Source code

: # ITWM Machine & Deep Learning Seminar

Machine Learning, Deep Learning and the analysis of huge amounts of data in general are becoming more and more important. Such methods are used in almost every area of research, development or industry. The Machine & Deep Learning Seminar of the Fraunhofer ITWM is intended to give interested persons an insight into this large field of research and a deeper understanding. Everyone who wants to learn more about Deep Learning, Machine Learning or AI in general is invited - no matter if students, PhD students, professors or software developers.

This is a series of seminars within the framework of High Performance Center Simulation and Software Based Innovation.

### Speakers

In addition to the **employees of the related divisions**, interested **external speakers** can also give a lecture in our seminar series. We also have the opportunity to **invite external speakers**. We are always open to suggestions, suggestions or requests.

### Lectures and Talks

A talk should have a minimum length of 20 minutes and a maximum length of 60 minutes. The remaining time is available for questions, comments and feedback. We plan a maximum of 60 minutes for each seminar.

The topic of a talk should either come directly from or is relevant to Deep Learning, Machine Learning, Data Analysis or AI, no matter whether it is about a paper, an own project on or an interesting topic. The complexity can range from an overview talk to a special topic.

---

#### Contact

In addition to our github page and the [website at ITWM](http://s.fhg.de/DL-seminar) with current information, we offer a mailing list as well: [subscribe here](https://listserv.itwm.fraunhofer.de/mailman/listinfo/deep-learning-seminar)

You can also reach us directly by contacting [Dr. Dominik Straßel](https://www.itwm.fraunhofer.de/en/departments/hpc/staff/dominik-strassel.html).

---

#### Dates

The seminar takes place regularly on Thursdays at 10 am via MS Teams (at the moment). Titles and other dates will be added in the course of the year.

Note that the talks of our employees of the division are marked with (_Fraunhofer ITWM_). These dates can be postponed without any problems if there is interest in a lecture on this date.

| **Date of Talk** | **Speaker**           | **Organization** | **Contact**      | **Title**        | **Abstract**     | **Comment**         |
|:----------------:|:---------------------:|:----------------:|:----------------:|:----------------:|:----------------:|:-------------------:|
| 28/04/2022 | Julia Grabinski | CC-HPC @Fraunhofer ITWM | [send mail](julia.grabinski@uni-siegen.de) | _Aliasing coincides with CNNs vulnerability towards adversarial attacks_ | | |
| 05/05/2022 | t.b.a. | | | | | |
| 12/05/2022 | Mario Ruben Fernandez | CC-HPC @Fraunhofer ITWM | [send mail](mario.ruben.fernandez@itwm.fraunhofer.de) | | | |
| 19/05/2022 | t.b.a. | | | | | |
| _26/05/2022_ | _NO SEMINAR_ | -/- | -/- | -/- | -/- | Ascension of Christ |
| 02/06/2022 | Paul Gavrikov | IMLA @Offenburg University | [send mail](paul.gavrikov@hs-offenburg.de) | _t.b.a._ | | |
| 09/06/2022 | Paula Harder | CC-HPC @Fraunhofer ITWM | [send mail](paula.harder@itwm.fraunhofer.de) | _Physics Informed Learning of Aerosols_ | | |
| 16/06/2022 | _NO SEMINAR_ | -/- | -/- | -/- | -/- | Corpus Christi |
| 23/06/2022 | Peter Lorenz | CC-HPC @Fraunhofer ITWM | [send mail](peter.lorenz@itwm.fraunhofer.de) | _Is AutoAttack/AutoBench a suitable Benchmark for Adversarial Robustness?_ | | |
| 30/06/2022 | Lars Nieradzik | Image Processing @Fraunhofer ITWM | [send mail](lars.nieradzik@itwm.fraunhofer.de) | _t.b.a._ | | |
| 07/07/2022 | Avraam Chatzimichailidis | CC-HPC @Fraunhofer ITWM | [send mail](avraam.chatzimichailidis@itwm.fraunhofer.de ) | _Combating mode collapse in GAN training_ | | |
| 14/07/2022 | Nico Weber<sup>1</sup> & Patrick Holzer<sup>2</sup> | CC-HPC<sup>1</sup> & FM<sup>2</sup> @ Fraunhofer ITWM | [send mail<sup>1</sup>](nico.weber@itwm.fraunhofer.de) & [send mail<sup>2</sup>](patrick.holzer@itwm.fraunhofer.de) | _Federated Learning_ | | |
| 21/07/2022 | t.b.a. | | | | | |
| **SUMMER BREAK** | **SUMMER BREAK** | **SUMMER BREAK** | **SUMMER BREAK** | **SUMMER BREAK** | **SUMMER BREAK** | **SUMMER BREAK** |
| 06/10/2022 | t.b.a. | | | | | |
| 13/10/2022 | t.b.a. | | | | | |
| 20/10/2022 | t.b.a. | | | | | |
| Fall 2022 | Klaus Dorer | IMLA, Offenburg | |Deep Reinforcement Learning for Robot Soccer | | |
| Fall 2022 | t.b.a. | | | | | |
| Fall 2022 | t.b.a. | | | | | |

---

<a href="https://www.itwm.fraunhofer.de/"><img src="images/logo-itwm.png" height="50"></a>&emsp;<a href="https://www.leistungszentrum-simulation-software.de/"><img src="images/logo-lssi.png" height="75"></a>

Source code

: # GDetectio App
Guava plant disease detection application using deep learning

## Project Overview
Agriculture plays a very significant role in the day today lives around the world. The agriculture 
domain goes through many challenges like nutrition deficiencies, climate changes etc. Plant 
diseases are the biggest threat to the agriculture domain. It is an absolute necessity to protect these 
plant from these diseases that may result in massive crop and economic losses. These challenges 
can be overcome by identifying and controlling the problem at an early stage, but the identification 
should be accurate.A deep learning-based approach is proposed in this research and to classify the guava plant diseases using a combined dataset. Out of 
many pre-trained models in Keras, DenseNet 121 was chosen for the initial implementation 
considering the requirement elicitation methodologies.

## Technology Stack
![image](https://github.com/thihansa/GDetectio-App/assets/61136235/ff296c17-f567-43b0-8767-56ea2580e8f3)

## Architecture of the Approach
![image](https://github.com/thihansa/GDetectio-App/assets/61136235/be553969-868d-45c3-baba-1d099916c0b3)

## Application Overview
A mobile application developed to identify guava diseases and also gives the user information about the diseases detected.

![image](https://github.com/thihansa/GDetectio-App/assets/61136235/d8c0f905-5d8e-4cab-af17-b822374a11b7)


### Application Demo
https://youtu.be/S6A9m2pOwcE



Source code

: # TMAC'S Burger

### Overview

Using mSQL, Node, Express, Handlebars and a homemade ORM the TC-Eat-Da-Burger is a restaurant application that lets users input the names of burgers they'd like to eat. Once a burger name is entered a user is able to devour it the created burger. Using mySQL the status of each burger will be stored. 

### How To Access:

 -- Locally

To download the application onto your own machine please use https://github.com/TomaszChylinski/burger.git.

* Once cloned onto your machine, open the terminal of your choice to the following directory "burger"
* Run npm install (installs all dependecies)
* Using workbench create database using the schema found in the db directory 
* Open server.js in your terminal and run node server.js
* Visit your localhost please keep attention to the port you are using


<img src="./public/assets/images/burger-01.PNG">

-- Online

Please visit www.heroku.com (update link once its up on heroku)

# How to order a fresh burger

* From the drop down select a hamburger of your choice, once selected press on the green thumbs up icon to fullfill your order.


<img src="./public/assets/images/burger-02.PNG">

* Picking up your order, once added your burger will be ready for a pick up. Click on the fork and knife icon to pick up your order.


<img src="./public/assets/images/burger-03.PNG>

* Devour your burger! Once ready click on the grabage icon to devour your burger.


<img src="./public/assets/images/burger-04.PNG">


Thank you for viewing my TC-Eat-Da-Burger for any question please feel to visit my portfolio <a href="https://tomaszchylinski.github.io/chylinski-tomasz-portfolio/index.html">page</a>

********

■ TASK DETAILS:
Read the listing. Report every line that includes the word "href".

■ RESPONSE TO THIS TASK:
<a href="https://www.itwm.fraunhofer.de/"><img src="images/logo-itwm.png" height="50"></a>&emsp;<a href="https://www.leistungszentrum-simulation-software.de/"><img src="images/logo-lssi.png" height="75"></a>
Thank you for viewing my TC-Eat-Da-Burger for any question please feel to visit my portfolio <a href="https://tomaszchylinski.github.io/chylinski-tomasz-portfolio/index.html">page</a>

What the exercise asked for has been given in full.